There are many reasons which favor developing a mobile app or a mobile website, but primarily you need to consider your budget, timeframe to launch, and the intended use. Mobile apps are great for repeated use and may function to support one streamlined task. On the contrary, mobile websites are better if data needs to be accessed through a web server and you want it to be easier for users to engage with your business.
Mobile apps are good for taking advantage of phone features and offline functionality. #nnguw
— Jonathan Levey (@jlevey) June 25, 2012
Features that make mobile sites usable
Some must-have elements include using a company logo in the header of each page and having a search box. Placing a company logo in the header of each page will help with branding and serves as a link back to the homepage. The best practice for search functionality on a mobile site or app suggests putting the search box at the top of the page.

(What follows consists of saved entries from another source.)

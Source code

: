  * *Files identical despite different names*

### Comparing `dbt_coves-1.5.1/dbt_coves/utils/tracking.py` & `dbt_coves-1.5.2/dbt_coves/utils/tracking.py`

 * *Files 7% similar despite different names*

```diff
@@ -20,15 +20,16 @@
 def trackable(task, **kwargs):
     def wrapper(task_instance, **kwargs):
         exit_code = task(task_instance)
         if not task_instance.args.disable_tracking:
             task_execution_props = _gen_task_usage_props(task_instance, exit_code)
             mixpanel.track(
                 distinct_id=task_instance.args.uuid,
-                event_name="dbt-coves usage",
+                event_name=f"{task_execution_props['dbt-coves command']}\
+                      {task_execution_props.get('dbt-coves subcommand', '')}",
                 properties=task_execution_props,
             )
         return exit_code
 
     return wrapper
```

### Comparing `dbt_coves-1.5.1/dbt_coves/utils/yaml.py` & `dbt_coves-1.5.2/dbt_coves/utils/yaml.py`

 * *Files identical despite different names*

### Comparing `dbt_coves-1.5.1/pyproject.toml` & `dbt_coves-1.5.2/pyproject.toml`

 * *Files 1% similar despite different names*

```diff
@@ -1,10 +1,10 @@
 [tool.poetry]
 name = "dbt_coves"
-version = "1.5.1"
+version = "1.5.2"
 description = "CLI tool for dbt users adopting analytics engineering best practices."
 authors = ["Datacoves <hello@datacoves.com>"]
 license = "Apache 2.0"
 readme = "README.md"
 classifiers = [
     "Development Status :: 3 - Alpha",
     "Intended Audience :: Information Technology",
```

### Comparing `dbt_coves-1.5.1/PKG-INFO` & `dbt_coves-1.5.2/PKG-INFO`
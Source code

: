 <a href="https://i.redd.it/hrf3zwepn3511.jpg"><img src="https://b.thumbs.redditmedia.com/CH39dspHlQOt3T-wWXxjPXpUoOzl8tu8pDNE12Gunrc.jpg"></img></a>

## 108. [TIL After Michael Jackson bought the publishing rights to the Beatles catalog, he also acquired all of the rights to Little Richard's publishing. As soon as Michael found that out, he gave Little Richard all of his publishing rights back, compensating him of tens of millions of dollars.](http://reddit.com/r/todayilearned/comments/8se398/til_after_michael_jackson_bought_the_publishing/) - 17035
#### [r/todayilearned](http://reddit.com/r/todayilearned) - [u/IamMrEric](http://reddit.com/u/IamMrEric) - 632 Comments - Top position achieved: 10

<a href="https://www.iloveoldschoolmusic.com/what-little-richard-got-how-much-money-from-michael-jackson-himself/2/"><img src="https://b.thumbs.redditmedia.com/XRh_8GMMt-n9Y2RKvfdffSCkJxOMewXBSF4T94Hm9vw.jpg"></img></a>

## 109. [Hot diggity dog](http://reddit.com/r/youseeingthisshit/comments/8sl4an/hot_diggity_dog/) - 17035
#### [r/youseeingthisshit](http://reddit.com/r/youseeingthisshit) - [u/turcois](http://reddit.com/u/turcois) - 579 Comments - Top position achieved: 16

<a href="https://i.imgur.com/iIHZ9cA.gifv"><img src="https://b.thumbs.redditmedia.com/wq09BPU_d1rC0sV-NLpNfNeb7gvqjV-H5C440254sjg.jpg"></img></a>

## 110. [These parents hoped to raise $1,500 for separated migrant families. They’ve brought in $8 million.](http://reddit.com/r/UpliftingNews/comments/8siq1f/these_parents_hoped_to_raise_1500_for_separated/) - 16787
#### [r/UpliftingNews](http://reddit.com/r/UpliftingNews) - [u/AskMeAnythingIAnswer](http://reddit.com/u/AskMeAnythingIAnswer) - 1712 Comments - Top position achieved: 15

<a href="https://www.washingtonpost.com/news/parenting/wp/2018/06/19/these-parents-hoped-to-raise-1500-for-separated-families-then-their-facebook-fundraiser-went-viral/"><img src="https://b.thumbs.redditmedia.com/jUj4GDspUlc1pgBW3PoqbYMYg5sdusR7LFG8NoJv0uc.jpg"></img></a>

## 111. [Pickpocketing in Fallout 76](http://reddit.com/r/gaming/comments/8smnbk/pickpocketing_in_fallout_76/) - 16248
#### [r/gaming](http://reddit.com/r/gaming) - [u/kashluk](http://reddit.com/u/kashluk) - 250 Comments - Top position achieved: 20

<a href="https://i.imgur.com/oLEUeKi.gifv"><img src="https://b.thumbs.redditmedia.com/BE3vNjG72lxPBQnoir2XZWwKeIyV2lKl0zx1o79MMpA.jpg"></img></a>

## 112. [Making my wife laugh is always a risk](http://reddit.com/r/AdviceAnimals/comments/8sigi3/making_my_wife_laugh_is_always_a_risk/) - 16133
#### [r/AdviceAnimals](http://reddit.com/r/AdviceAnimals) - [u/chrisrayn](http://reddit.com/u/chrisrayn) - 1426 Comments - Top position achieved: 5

Easy navigation on mobile devices
Users expect their mobile experience to be as good as their desktop experience, so a streamlined navigation menu should be included on the homepage. If your site has a deep navigation structure, consider using breadcrumb links in the header and only present the top-level pages in the navigation menu.
Writing and producing content for mobile devices
Since mobile users tend to spend less time on site than desktop visitors, it’s important to format writing that’s concise for quick reading. If you’re showcasing a list of products, be sure to include a thumbnail image next to each product and link the image to the product page. However, due to the limited “real estate” on smartphone screens, images should only be used if they add meaningful content.
The most important thing to note: Users are more successful when using mobile-optimized sites and apps than using full sites on mobile. As smartphone technology develops, so should your website. 982 million smartphones are estimated to be sold in 2015, and you better make sure your website looks and functions great on these devices.